Aircraft Diverts to BDL

On Friday, 03 March 2023, a Bombardier Challenger 300 large-cabin business jet traveling from Keene, New Hampshire’s Dillant–Hopkins Airport (EEN) to Virginia’s Leesburg Executive Airport (JYO) diverted enroute to Connecticut’s Bradley International Airport (BDL) after an encounter with severe, possibly extreme turbulence claimed the life of one of the aircraft’s three passengers.

Fatalities resulting from turbulence are exceedingly rare, and both the NTSB and FBI have opened investigations into the occurrence.

NTSB spokeswoman Sarah Sulick set forth in a statement: “The plane was enroute from Keene, New Hampshire, to Leesburg, Virginia, with five people on board—three passengers and two crew. … NTSB investigators have removed the cockpit voice recorder and flight data recorder and are continuing to gather information from the flight crew, operator, and [surviving] passengers about the circumstances of the event.”

The extent of damage to the aircraft—which is currently secured at BDL and, according to FAA records, owned by Kansas City telecommunications company Conexon—is unknown, as is the exact cause of the single fatality.

A preliminary report is expected in two to three weeks.
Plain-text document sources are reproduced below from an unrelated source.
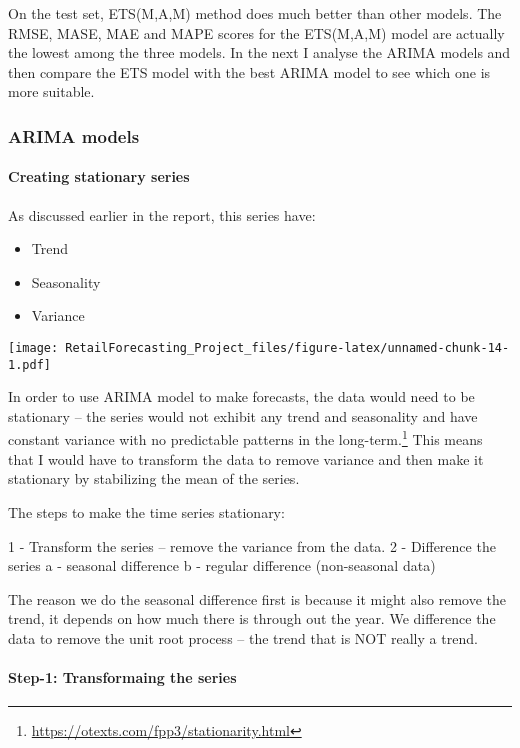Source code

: \documentclass[
]{article}
\providecommand{\tightlist}{%
  \setlength{\itemsep}{0pt}\setlength{\parskip}{0pt}}
\begin{document}
On the test set, ETS(M,A,M) method does much better than other models.
The RMSE, MASE, MAE and MAPE scores for the ETS(M,A,M) model are
actually the lowest among the three models. In the next I analyse the
ARIMA models and then compare the ETS model with the best ARIMA model to
see which one is more suitable.

\hypertarget{arima-models}{%
\subsubsection{ARIMA models}\label{arima-models}}

\hypertarget{creating-stationary-series}{%
\paragraph{Creating stationary
series}\label{creating-stationary-series}}

As discussed earlier in the report, this series have:

\begin{itemize}
\tightlist
\item
  Trend
\item
  Seasonality
\item
  Variance
\end{itemize}

\texttt{[image: RetailForecasting\_Project\_files/figure-latex/unnamed-chunk-14-1.pdf]}

In order to use ARIMA model to make forecasts, the data would need to be
stationary -- the series would not exhibit any trend and seasonality and
have constant variance with no predictable patterns in the
long-term.\footnote{\url{https://otexts.com/fpp3/stationarity.html}}
This means that I would have to transform the data to remove variance
and then make it stationary by stabilizing the mean of the series.

The steps to make the time series stationary:

1 - Transform the series -- remove the variance from the data. 2 -
Difference the series a - seasonal difference b - regular difference
(non-seasonal data)

The reason we do the seasonal difference first is because it might also
remove the trend, it depends on how much there is through out the year.
We difference the data to remove the unit root process -- the trend that
is NOT really a trend.

\hypertarget{step-1-transformaing-the-series}{%
\paragraph{Step-1: Transformaing the
series}\label{step-1-transformaing-the-series}}
\end{document}

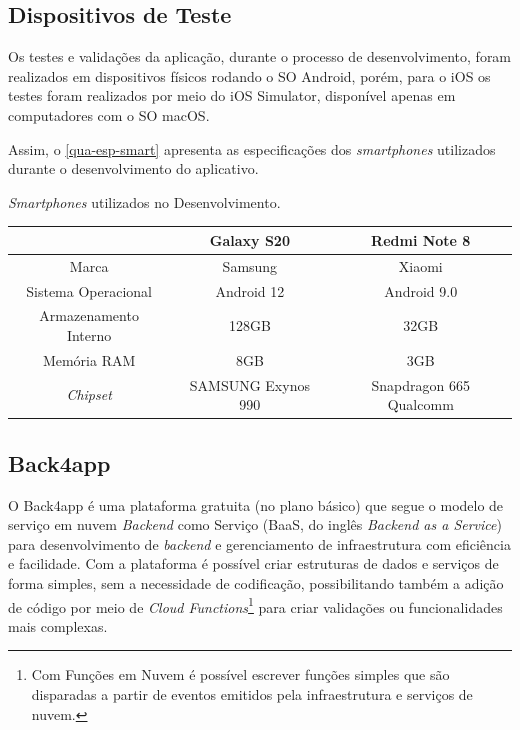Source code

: \newpage

\subsection{Dispositivos de Teste}

Os testes e validações da aplicação, durante o processo de desenvolvimento, foram realizados em dispositivos físicos
rodando o SO Android, porém, para o iOS os testes foram realizados por meio do iOS Simulator, disponível apenas em
computadores com o SO macOS.

Assim, o \autoref{qua-esp-smart} apresenta as especificações dos \emph{smartphones} utilizados durante o desenvolvimento
do aplicativo.

\begin{quadro}[htb!]
    \begin{center}
        \ABNTEXfontereduzida
        \caption{\label{qua-esp-smart}\emph{Smartphones} utilizados no Desenvolvimento.}
        \begin{tabular}{|c|c|c|}
            \hline
                                  & \textbf{Galaxy S20} & \textbf{Redmi Note 8}   \\
            \hline
            Marca                 & Samsung             & Xiaomi                  \\
            \hline
            Sistema Operacional   & Android 12          & Android 9.0             \\
            \hline
            Armazenamento Interno & 128GB               & 32GB                    \\
            \hline
            Memória RAM           & 8GB                 & 3GB                     \\
            \hline
            \emph{Chipset}        & SAMSUNG Exynos 990  & Snapdragon 665 Qualcomm \\
            \hline
        \end{tabular}
    \end{center}
\end{quadro}

\subsection{Back4app}

O Back4app é uma plataforma gratuita (no plano básico) que segue o modelo de serviço em nuvem \emph{Backend} como Serviço (BaaS, do inglês \emph{Backend as a Service})
para desenvolvimento de \emph{backend} e gerenciamento de infraestrutura com eficiência e facilidade. Com a plataforma é possível
criar estruturas de dados e serviços de forma simples, sem a necessidade de codificação, possibilitando também a adição de código por meio de \emph{Cloud
    Functions}\footnote{Com Funções em Nuvem é possível escrever funções simples que são disparadas a partir de eventos emitidos
    pela infraestrutura e serviços de nuvem.} para criar validações ou funcionalidades mais complexas.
In aerodynamics, turbulence is air movement characterized by chaotic changes in pressure and flow velocity. Turbulence is diametrical to laminar flow, which any licensed pilot knows is the flow of air in parallel layers, with no disruption between subject layers.
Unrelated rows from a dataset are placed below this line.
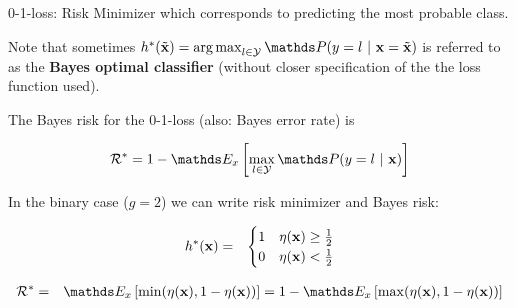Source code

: \documentclass[11pt,compress,t,notes=noshow, xcolor=table]{beamer}
\begin{document}
\begin{vbframe}{0-1-loss: Risk Minimizer}
which corresponds to predicting the most probable class. 

\vspace*{0.2cm} 

Note that sometimes $h^{\ast}(\xtil) = \argmax_{l \in \Yspace} \P(y = l~|~ \xv = \xtil)$ is referred to as the \textbf{Bayes optimal classifier} (without closer specification of the the loss function used). 

\lz 

The Bayes risk for the 0-1-loss (also: Bayes error rate) is 

$$
  \riskbayes = 1 - \E_{x} \left[\max_{l \in \Yspace} \P(y = l~|~ \xv)\right]
$$

\lz 

In the binary case ($g = 2$) we can write risk minimizer and Bayes risk:  

\begin{eqnarray*}
  h^{\ast}(\mathbf{x}) &=& \begin{cases} 1 & \eta(\mathbf{x}) \ge \frac{1}{2} \\ 0 & \eta(\mathbf{x}) < \frac{1}{2}\end{cases} \\
\end{eqnarray*}

\vspace*{-0.7cm}

\begin{eqnarray*}
  \riskbayes &=& \E_x\left[\min(\eta(\xv), 1 - \eta(\xv))\right] = 1 - \E_x\left[\max(\eta(\xv), 1 - \eta(\xv))\right] 
\end{eqnarray*}












\end{vbframe}
\end{document}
Turbulence—insomuch as it is a dissipative state—has long resisted detailed physical analysis, and the interactions within turbulence create extraordinarily complex phenomena. The renowned American physicist Richard Feynman described turbulence as the most important unsolved problem in classical physics.
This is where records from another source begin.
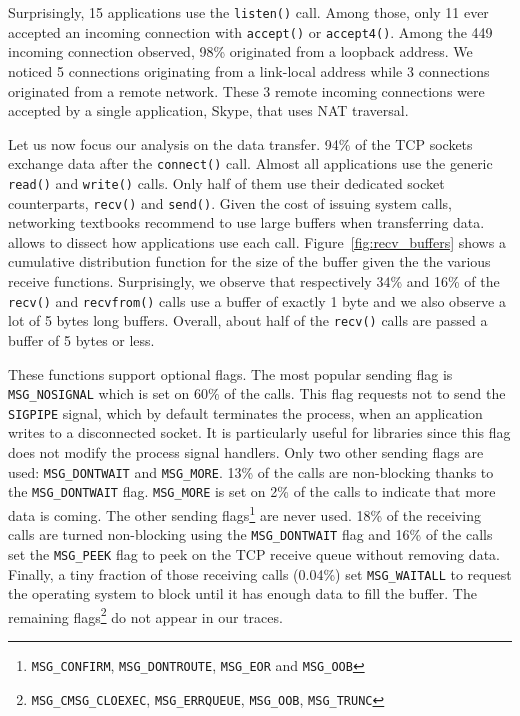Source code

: Surprisingly, 15 applications use the
\texttt{listen()} call. Among those, only 11 ever accepted an incoming
connection with \texttt{accept()} or \texttt{accept4()}. Among the 449 incoming
connection observed, 98\% originated from a loopback address.
We noticed 5 connections originating from a link-local address while
3 connections originated from a remote network. These 3 remote incoming
connections were accepted by a single application, Skype, that uses NAT
traversal.

Let us now focus our analysis on the data transfer. 94\% of the TCP sockets
exchange data after the \texttt{connect()} call. Almost all
applications use the generic \texttt{read()} and \texttt{write()} calls.
Only half of them use their dedicated socket counterparts, \texttt{recv()} and
\texttt{send()}. Given the cost of issuing system calls, networking
textbooks recommend to use large buffers when transferring data.
\tcpsnitch allows to dissect how applications use each call.
Figure~\ref{fig:recv_buffers} shows a cumulative distribution function for the
size of the buffer given the the various receive functions. Surprisingly,
we observe that respectively 34\% and 16\% of the \texttt{recv()} and
\texttt{recvfrom()} calls use a buffer of exactly 1 byte and we also observe a
lot of 5 bytes long buffers. Overall, about half of the \texttt{recv()} calls
are passed a buffer of 5 bytes or less.

These functions support optional flags. The most popular sending flag is
\texttt{MSG\_NOSIGNAL} which is set on 60\% of the calls. This flag requests
not to send the \texttt{SIGPIPE} signal, which by default terminates the
process, when an application writes to a disconnected socket. It
is particularly useful for libraries since this flag does not modify
the process signal handlers. Only two other sending flags are used:
\texttt{MSG\_DONTWAIT} and \texttt{MSG\_MORE}. 13\% of the calls
are non-blocking thanks to the \texttt{MSG\_DONTWAIT} flag. 
\texttt{MSG\_MORE} is set on 2\% of the calls to indicate that more data is
coming. The other sending flags\footnote{\texttt{MSG\_CONFIRM},
\texttt{MSG\_DONTROUTE}, \texttt{MSG\_EOR} and \texttt{MSG\_OOB}} are never used.
18\% of the receiving calls are turned non-blocking using
the \texttt{MSG\_DONTWAIT} flag and 16\% of the calls set the
\texttt{MSG\_PEEK} flag to peek on the TCP receive queue without removing data.
Finally, a tiny fraction of those receiving calls (0.04\%) set
\texttt{MSG\_WAITALL} to request the operating system to block until it has
enough data to fill the buffer. The remaining flags\footnote{\texttt{MSG\_CMSG\_CLOEXEC},
\texttt{MSG\_ERRQUEUE}, \texttt{MSG\_OOB}, \texttt{MSG\_TRUNC}} do not
appear in our traces.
Atmospheric turbulence is generally associated with meteorological phenomena such as fronts, wind shear, inversions, and thunderstorms; and vertical displacement of air via mechanical processes such as orographic lifting and mountain waves, and radiative processes such as thermal lifting.

The FAA Pilot Controller Glossary directs pilots to report turbulence encountered in flight as light, moderate, severe or extreme. Differentiation between the four types is predicated upon the nature of the initiating phenomenon and the stability of the ambient air.

Light turbulence engenders momentarily slight changes in aircraft altitude and/or attitude or modest bumpiness. Aircraft occupants may feel slight strain against their seat-belts.

Moderate turbulence is more intense than light turbulence, but instantiates no loss of aircraft control. Aircraft occupants will feel definite strain against their seat-belts and unsecured objects will be displaced.

Severe turbulence occasions large and abrupt changes in aircraft altitude and/or attitude and, usually, significant variations in indicated airspeed. Pilots may momentarily lose control of aircraft in severe turbulence, and aircraft occupants will be forced violently against their seat belts.

Extreme turbulence tosses airplanes violently about and renders aircraft control impossible. Aircraft encountering extreme turbulence may suffer structural damage.

Chop is a type of minor turbulence characterized by rapid, somewhat rhythmic bumpiness.

The most insidious and arguably dangerous manifestation of turbulence is Clear Air Turbulence (CAT). Such turbulence is associated with neither cumuliform clouds nor thunderstorms, and generally occurs at or above 15,000-feet AGL. Clear air turbulence is not restricted to cloud-free air—though 75-percent of CAT encounters do, in fact, occur in clear air.

CAT can extend to extremely high altitudes (above FL600) and is often associated with wind-flow patterns that produce shears, such as sharp upper-level troughs; closed lows aloft, particularly if the low’s flow is merging or splitting; and in the vicinity of cutoff lows.

Speaking to the subject of the 03 March Challenger 300 incident, former NTSB chair and executive director of Embry-Riddle’s Center for Aviation and Aerospace Safety Robert Sumwalt remarked: “I can’t remember the last fatality due to turbulence.”